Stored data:
----

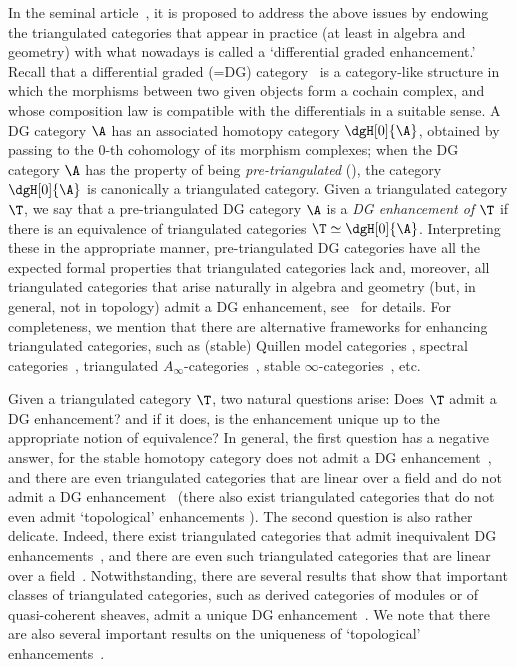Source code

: \documentclass[a4paper]{amsart}
\begin{document}
In the seminal article~\cite{BK90}, it is proposed to address the above
issues by endowing the triangulated categories that appear in practice (at
least in algebra and geometry) with what nowadays is called a `differential
graded enhancement.' Recall that a differential graded (=DG)
category~\cite{Kel65} is a category-like structure in which the morphisms
between two given objects form a cochain complex, and whose composition law is
compatible with the differentials in a suitable sense. A DG category $\A$ has an
associated homotopy category $\dgH[0]{\A}$, obtained by passing to the $0$-th
cohomology of its morphism complexes; when the DG category $\A$ has the property
of being \emph{pre-triangulated} (), the category
$\dgH[0]{\A}$ is canonically a triangulated category. Given a triangulated
category $\T$, we say that a pre-triangulated DG category $\A$ is a \emph{DG
  enhancement of $\T$} if there is an equivalence of triangulated categories
$\T\simeq\dgH[0]{\A}$. Interpreting these in the appropriate manner,
pre-triangulated DG categories have all the expected formal properties that
triangulated categories lack and, moreover, all triangulated categories that
arise naturally in algebra and geometry (but, in general, not in topology) admit
a DG enhancement, see~\cite{Kel06} for details. For completeness, we mention
that there are alternative frameworks for enhancing triangulated categories,
such as (stable) Quillen model categories \cite{HPS97,Hov99}, spectral
categories~\cite{SS03}, triangulated $A_\infty$-categories~\cite{Lef03,BLM08},
stable $\infty$-categories~\cite{Lur17}, etc.

Given a triangulated category $\T$, two natural questions arise: Does $\T$ admit
a DG enhancement? and if it does, is the enhancement unique up to the
appropriate notion of equivalence? In general, the first question has a negative
answer, for the stable homotopy category does not admit a DG
enhancement~\cite{Sch10a}, and there are even triangulated categories that are
linear over a field and do not admit a DG enhancement~\cite{RVdB20} (there also exist
triangulated categories that do not even admit `topological' enhancements
\cite{MSS07}). The second question is also rather delicate. Indeed, there exist
triangulated categories that admit inequivalent DG
enhancements~\cite{DS07,Sch02}, and there are even such triangulated categories
that are linear over a field~\cite{Kaj13,RVdB19}. Notwithstanding, there are
several results that show that important classes of triangulated categories,
such as derived categories of modules or of quasi-coherent sheaves, admit a
unique DG enhancement~\cite{LO10,CS18,CNS22}. We note that there are also
several important results on the uniqueness of `topological'
enhancements~\cite{Ant18,Sch01,Sch07,SS02}.
\end{document}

----

■ **WHAT THE TASK ASKS**
From the line that contains "several results that" down to the last line above, print each line exactly as it appears.

■ **TASK SOLUTION**
several results that show that important classes of triangulated categories,
such as derived categories of modules or of quasi-coherent sheaves, admit a
unique DG enhancement~\cite{LO10,CS18,CNS22}. We note that there are also
several important results on the uniqueness of `topological'
enhancements~\cite{Ant18,Sch01,Sch07,SS02}.
\end{document}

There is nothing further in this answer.